There are also several strengths of the used methodology that overcame the most common challenges in OT research (Pieniak et al., 2022). Despite the sample size exceeding our initial benchmark and allowing sensitivity of f = .20 (thus achieving detectability of an even smaller effect size than we initially assumed) our analyses consistently yielded null results. Based on these findings we can say that despite the justified hypothesis, we failed to demonstrate that OT benefits the olfactory, visual, or auditory WM in children aged 6-9 years. In other words, this study provides consistent evidence in favour of the null hypothesis, leaving little room for type II error. Additionally, many cognitive interventions lack a proper placebo group and experimental groups receive different types of treatment (Simons et al., 2016). In our study, we investigated the effects of OT and compared it with the impact of an equivalent but odourless task. Finally, we designed WM tasks with parallel versions to prevent the learning effect that is known to be one of the challenges in evaluating psychological intervention effects (Lezak, 2012).

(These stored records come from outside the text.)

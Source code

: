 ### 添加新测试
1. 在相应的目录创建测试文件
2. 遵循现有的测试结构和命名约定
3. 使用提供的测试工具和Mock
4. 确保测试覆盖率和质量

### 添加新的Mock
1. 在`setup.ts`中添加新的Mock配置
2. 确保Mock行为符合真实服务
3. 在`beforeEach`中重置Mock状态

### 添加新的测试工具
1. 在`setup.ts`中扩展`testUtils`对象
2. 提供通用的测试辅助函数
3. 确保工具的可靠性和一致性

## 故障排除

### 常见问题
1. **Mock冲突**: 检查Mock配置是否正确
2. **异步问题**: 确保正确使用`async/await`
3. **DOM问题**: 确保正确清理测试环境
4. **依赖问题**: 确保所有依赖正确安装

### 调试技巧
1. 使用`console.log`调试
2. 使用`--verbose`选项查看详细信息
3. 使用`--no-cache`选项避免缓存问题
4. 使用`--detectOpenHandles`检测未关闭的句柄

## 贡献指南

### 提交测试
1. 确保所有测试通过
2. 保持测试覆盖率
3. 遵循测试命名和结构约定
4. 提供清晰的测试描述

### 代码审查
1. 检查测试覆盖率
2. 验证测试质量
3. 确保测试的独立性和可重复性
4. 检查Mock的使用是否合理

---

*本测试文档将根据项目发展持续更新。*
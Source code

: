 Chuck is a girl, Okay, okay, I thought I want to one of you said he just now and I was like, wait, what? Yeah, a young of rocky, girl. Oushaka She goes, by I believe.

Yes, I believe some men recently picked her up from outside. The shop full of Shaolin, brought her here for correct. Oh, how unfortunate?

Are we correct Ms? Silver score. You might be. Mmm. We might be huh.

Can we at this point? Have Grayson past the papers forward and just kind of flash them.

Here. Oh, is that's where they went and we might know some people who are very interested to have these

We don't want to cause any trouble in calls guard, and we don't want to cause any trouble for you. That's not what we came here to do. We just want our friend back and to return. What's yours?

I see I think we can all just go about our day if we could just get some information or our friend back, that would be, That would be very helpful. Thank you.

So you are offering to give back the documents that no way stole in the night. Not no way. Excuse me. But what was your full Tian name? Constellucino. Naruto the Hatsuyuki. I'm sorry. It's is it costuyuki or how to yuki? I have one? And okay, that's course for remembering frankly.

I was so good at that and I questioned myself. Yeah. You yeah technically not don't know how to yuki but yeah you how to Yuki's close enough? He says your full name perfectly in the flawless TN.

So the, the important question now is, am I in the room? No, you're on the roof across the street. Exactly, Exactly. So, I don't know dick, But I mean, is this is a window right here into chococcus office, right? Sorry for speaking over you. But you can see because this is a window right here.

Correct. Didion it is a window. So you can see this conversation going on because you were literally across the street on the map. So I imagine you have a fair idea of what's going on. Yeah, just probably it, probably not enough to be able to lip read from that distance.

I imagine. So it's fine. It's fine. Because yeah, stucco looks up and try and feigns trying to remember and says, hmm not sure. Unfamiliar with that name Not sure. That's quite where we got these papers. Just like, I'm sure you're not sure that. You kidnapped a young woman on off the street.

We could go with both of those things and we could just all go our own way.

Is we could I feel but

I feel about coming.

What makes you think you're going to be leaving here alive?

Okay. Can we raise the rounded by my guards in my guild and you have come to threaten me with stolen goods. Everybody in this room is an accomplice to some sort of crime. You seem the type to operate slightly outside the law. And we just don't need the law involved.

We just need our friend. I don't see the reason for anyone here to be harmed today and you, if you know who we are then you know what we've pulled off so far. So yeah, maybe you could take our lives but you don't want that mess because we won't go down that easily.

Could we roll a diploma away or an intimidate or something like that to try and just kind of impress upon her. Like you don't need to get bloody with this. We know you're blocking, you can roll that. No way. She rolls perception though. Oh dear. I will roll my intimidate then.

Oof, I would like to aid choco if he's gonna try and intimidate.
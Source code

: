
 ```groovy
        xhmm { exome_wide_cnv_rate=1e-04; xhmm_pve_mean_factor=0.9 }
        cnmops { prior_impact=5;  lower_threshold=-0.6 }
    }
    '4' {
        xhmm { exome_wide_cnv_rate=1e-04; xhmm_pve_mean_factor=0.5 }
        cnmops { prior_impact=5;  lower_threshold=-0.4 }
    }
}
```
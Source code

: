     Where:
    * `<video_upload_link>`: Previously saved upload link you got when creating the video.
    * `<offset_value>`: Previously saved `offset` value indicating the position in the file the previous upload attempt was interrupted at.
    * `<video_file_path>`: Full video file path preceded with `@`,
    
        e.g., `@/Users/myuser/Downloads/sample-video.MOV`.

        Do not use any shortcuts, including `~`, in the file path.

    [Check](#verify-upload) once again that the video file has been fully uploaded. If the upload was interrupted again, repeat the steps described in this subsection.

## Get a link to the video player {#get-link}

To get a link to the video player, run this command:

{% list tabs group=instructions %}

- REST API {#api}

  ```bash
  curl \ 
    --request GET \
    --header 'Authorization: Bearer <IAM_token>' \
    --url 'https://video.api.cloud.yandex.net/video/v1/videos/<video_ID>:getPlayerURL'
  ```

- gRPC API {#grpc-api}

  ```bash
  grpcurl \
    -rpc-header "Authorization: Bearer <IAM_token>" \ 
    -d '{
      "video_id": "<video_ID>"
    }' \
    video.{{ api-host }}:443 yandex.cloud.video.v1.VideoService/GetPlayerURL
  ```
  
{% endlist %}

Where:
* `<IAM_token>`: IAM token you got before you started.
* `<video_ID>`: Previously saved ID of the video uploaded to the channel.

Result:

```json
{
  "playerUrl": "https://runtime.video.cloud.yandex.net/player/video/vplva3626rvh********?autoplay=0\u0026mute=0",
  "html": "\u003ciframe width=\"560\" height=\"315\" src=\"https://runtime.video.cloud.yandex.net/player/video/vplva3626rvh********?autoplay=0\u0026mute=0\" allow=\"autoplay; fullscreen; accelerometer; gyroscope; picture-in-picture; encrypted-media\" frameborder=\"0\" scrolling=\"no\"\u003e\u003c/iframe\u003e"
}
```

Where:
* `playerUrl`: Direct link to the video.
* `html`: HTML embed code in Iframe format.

In conclusion, based on research demonstrating changes in brain structure and function following OT in adults, we verified its behavioural effects on WM in children. We did not observe any changes in children’s WM in olfactory, visual, and auditory domains at the behavioural level. However, further neuroimaging research is necessary to better understand the potential for OT to trigger structural and functional changes in the nervous system in childhood.

Consent to participate

Informed consent was obtained orally from children and in writing from their parents or legal guardians.

Ethical approval

Ethical approval was received from the institutional review board at the Institute of Psychology, University of Wroclaw (decision: 2021/YBKOC).

Disclosure statement

No potential conflict of interest was reported by the author(s).

Data availability statement

The data that support the findings of this study are available from the corresponding author upon reasonable request.

Additional information

Funding

This work was supported by the National Science Centre grant [OPUS scheme 2020/37/B/HS6/00288] awarded to AO. The funder had no role in the study design, decision to publish, or preparation of the manuscript.